1.        Before beginning the test, bring all samples and reagents to room temperature and mix each gently.
2.        Have all reagents and samples ready before the start of the assay. Once the test has begun it must be performed without any interruption to get the most reliable and consistent results
3.        Use new disposable tips for each sample.


1.        Secure the desired number of coated wells in holder.
2.        Prepare 1:40 dilutions of test samples, Cutoff control, and Positive control by adding 10 ul of sample to 0.4 mL sample diluent in the separate tubes.
3.        Dispense 100 ul of diluted Cutoff Control, diluted Positive Control , and diluted patient samples in duplicate into appropriate wells.
4.        Incubate 30 minutes at room temperature.
5.        Rinse the wells 5 times with washing solution.
6.        Dispense 100 ul of enzyme conjugate into each well and mix for 5 seconds and incubated at room temperature for 30 minutes.
7.        Remove mixture and rinse the wells 5 times with washing solution. (Be sure to wash the wells thoroughly and completely dry the wells. Improper wash may cause false positive results).
8.        Dispense 100 ul of Solution A and 100 ul of Solution B into each well. Mix for 5 seconds and incubated in the dark for 15 minutes.
9.        Stop reaction by adding 50 ul of 1N H2SO4 to each well and read at 450 nm with microwell reader against Blank well (only Solution A and Solution B).

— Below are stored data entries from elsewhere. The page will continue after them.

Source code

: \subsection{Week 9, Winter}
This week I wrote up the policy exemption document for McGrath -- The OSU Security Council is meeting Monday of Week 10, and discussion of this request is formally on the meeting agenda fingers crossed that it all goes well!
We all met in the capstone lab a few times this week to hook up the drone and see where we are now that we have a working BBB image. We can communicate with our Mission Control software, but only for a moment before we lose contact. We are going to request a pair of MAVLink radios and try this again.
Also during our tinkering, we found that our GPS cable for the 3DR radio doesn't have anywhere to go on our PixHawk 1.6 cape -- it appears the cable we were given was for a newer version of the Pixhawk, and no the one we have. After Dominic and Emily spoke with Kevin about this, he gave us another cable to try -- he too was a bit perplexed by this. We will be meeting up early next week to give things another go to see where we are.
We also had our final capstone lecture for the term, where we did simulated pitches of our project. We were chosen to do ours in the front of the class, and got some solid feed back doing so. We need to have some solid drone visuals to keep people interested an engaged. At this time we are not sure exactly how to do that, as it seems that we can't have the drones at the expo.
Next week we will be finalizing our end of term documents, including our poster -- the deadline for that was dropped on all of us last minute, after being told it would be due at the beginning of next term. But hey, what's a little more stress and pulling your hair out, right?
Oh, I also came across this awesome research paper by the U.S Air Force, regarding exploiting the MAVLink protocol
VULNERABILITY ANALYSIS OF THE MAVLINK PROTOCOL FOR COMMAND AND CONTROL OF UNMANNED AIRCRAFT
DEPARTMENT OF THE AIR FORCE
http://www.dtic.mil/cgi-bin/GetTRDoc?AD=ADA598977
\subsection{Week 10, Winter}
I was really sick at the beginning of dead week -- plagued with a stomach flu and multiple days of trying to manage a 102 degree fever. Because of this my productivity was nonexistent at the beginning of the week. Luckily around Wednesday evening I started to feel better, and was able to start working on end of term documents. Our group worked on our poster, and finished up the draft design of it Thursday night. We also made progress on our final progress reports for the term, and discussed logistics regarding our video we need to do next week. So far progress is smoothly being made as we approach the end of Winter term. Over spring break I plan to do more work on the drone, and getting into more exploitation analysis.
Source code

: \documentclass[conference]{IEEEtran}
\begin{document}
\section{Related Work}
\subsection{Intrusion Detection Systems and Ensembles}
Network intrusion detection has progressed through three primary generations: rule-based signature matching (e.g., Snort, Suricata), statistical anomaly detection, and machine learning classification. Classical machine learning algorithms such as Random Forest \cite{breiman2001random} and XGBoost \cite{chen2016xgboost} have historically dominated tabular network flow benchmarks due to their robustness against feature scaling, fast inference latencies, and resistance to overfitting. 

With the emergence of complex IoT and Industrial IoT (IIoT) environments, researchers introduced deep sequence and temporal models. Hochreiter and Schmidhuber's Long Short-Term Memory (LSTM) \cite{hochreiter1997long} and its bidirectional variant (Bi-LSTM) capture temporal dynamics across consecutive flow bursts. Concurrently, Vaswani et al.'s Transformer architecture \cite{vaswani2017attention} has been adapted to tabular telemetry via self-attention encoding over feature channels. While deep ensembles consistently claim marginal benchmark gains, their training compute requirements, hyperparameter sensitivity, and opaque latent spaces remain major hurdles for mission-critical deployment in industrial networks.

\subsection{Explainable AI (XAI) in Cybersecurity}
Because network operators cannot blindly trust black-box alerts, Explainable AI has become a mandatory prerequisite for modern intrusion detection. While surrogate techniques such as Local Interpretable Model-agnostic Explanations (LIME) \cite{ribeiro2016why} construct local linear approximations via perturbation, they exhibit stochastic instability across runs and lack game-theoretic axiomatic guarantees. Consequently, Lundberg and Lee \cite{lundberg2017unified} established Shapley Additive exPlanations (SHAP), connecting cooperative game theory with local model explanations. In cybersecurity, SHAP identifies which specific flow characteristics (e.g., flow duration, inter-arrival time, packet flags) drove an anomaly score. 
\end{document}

Microtiter strip must be read with an ELISA reader set at 450 nm. Results should be read after stopping solution. Step 9 and reported as follows:

Negative: A negative response is indicated by an O.D.
Reading less than the O.D. of the Endpoint Cutoff control wells.
Positive: A positive response is indicated by an O.D. reading equal to or higher than the Endpoint Cutoff Control wells.

For Quantitative Report:
If quantitative report is desirable, the following is intended as a guide for the interpretation:
The ANA Index (AI) for a patient sample is defined as O.D. ratio between patient sample and that of endpoint cut Control. For example:
O.D. of patient sample: 1.00
O.D. of Endpoint Cutoff: 0.5
AI of patient sample = 1.00/0.50 =2

AI<1: ANA is Negative
AI=1, or>1 ANA is low positive
AI=2, or >2.0: can be run on ANA slide for pattern and titer or specific ANA follow-up tests to determine specific ANA involved.
The approximate incidence of positive ANA is 5% in the general normal population, 40% in normal old age and 25% in healthy relatives of SLE patients. The incidence of a positive ANA has been demonstrated in several disease states.
Disease Positive ANA # Incidence

SLE 99%
SS 50-65%
PSS 40-60%
RA 12-24%
Juvenile RA 20%

1.        Reichlin, M. Current Perspectives on Serological Reactions in SLE patients Clin. Exp. Immunol. 44:1-10, 1981.
2.        Venables, P.J.W., Erhardt, C.C., and Maini, R.N. Antibodies to Extractable Nuclear Antigens in Rheumatoid Arthritis: Relatioship to Vasculitis and Circulating Immune Complexed. Clin. Exp. Immunol. 39:16, 1980.
3.        Harmon, C.E. Antinuclear Antibodies in Autoimmune Diseases; Significance and Pathogenecity. Medical Clinics of North America 69:547, 1985..
4.        Rothschild B.M., Jones J.V., Chesney C., Pifer D. Thompson, L.D., James, K.K., and Badger, H. Relationship of Clinical findings in Systemic Lupus Erythematosus to Sero-Reactivity. Arthritis and Rheumatism 26:45-51, 1983.